C'est sur le troisième point que nous n'avons, de mon point de vue, qu'à moitié réussi. Le succès a été au rendez-vous s'agissant des normes prudentielles. En effet, les Etats-Unis ont pour la première fois accepté que leurs établissements bancaires se soumettent, à compter de 2011, aux règles de Bâle II, beaucoup plus contraignantes en matière de définition des fonds propres et de capitaux minima que celles actuellement en vigueur chez eux. Pour ce qui est des normes comptables en revanche, nous n'avons pas obtenu tous les résultats escomptés et du chemin reste à parcourir. Même s'il existe un objectif de convergence concernant ces normes, les Etats-Unis et l'Europe ne sont pas encore sur la même ligne. Je regrette que continue de prévaloir le principe de la fair market value, plutôt que celui de la valeur réelle. C'est, hélas, un accélérateur de crise puisque si leurs actifs baissent sur les marchés financiers, les banques et les entreprises sont obligées de diminuer en conséquence leur valorisation dans leur bilan comptable, indépendamment des réalités économiques, ce qui auto-alimente la crise. Nous n'avons, hélas, pas réussi à convaincre mais je continuerai de mener un combat déterminé sur ce point car il est fondamental de travailler à partir d'étalons pertinents, convergents et, en toute hypothèse, cohérents avec l'activité économique. Je ne manquerai d'ailleurs pas, mardi prochain, lors du Conseil « Ecofin », de rappeler au président de l'International Accounting Standards Board (IASB), que la révision de la norme IAS 39 doit s'opérer dans un sens conforme à l'intérêt général et viser à la stabilité financière.
Parmi les défis qui demeurent après Pittsburgh, outre celui de la révision des normes comptables, il y a celui de la déclinaison et de la mise en oeuvre dans chacun des pays des principes adoptés. Pour ma part, je viens de publier un arrêté précisant clairement les informations que les banques devront dorénavant fournir sur leurs activités financières dans les paradis fiscaux. Nous travaillons également à définir les sanctions qui s'appliqueront à compter de mars 2010 aux États qui ne se conformeraient pas aux règles internationales et figureraient toujours sur la liste grise de l'OCDE. Un arrêté relatif aux rémunérations et aux bonus, actuellement soumis à consultation, sera bientôt publié, je l'ai déjà dit. Enfin, un projet de loi de régulation bancaire et financière, qui reprendra divers points du communiqué final du sommet de Pittsburgh, sera présenté au Parlement, je l'espère avant la fin de l'année. Ce texte prévoit notamment de renforcer les pouvoirs de l'Autorité des marchés financiers : on s'est aperçu au plus fort de la tempête financière que l'AMF ne disposait pas des outils juridiques nécessaires pour limiter ou interdire les ventes à découvert qui ont pourtant accéléré la crise.
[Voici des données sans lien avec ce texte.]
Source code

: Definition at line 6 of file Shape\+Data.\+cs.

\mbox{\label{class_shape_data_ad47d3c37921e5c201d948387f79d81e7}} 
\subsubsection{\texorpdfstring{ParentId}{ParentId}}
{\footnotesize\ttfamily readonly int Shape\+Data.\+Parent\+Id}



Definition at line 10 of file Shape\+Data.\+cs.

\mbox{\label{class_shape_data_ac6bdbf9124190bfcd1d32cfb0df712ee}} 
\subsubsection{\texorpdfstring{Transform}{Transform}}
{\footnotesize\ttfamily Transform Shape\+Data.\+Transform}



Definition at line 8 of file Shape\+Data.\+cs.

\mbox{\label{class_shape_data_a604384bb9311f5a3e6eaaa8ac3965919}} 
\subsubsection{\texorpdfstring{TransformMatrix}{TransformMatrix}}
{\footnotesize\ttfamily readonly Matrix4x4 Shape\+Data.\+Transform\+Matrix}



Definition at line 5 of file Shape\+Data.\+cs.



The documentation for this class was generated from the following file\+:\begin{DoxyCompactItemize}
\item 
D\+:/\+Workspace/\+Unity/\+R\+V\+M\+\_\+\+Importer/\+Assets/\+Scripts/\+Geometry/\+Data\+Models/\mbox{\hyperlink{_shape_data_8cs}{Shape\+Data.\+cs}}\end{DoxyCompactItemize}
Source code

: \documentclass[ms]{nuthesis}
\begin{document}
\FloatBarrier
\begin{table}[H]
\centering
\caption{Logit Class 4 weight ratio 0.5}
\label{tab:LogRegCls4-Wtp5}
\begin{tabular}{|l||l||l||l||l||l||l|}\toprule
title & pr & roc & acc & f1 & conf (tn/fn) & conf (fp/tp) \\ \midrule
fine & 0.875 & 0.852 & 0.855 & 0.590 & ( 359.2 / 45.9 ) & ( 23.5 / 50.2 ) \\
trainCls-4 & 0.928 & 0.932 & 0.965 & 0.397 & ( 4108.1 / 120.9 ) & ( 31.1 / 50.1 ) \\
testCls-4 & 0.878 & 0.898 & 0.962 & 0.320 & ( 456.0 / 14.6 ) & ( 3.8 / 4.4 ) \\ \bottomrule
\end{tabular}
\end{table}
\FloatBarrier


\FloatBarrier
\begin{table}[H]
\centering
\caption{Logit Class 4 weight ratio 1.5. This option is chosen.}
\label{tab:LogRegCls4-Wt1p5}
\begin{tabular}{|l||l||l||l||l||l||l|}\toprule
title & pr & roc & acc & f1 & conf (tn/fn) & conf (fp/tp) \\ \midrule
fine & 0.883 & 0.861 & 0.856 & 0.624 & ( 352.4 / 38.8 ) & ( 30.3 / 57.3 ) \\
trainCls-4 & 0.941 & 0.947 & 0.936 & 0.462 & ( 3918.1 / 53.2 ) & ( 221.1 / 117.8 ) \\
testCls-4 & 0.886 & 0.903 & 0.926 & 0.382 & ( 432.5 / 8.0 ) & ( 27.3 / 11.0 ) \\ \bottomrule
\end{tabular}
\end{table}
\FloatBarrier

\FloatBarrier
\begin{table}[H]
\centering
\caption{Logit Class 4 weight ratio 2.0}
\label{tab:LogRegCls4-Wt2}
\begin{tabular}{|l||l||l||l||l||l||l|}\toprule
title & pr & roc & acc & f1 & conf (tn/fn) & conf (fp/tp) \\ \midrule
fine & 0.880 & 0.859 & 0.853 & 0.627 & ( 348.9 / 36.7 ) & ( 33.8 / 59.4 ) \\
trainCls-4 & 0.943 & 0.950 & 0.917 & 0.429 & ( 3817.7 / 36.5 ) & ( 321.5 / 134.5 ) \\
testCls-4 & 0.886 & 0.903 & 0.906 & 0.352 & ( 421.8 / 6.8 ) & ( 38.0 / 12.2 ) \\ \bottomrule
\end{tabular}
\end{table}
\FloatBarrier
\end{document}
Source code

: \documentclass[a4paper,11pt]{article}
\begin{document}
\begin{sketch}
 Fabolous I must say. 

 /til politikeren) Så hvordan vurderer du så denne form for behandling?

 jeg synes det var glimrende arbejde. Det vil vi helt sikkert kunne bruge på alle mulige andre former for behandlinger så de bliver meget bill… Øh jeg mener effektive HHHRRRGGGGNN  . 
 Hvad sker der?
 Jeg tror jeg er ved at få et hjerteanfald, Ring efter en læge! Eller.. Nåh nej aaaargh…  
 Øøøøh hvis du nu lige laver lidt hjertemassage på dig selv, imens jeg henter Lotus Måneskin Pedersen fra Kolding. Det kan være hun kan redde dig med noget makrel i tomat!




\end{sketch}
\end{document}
Ma crainte est aujourd'hui que dans les mois à venir, surtout si la reprise se confirme - ce que nous espérons tous -, nous n'assistions à un emballement et une spéculation sur les marchés des matières premières alors que nous ne disposons pas encore des outils de régulation nécessaires, notamment pour les produits financiers dérivés.
C'est délibérément que les questions monétaires n'ont pas été abordées à Pittsburgh. Elles ne l'ont d'ailleurs jamais été au G 20 où l'on travaille en priorité sur les stratégies de sortie de crise, la coordination de la reprise économique, les perspectives d'une croissance mondiale durable, l'instauration d'une régulation financière internationale et la réduction des déséquilibres des balances des paiements. La Chine connaît en effet un excédent commercial et d'épargne massif tandis que les Etats-Unis, en surconsommation, laissent filer le déficit à la fois de leur balance commerciale et de leur balance des paiements. Deux signes d'espoir toutefois : d'une part, les autorités chinoises se sont montrées déterminées, pour la première fois avec autant de vigueur, à privilégier leur marché intérieur par un puissant plan de relance ; d'autre part, le taux d'épargne des ménages américains s'inverse, il est redevenu positif. Il faudra bien entendu redébattre rapidement des questions monétaires dans les instances appropriées.
Le Président Pierre Lequiller. Je vous remercie de cet exposé et donne la parole à ceux de nos collègues qui souhaitent vous interroger.
Je félicite les présidents des deux commissions d'avoir organisé cette audition conjointe.
Après cette remise en perspective des enjeux de l'économie mondiale, permettez-moi, Madame le ministre, d'évoquer ici un dossier franco-français, même s'il a une dimension internationale. Beaucoup de groupes industriels français sont en pointe et très compétitifs sur les marchés internationaux. Il faut s'en féliciter, non seulement pour notre balance commerciale, pour l'emploi dans notre pays, mais aussi pour le rayonnement de la présence française à l'étranger.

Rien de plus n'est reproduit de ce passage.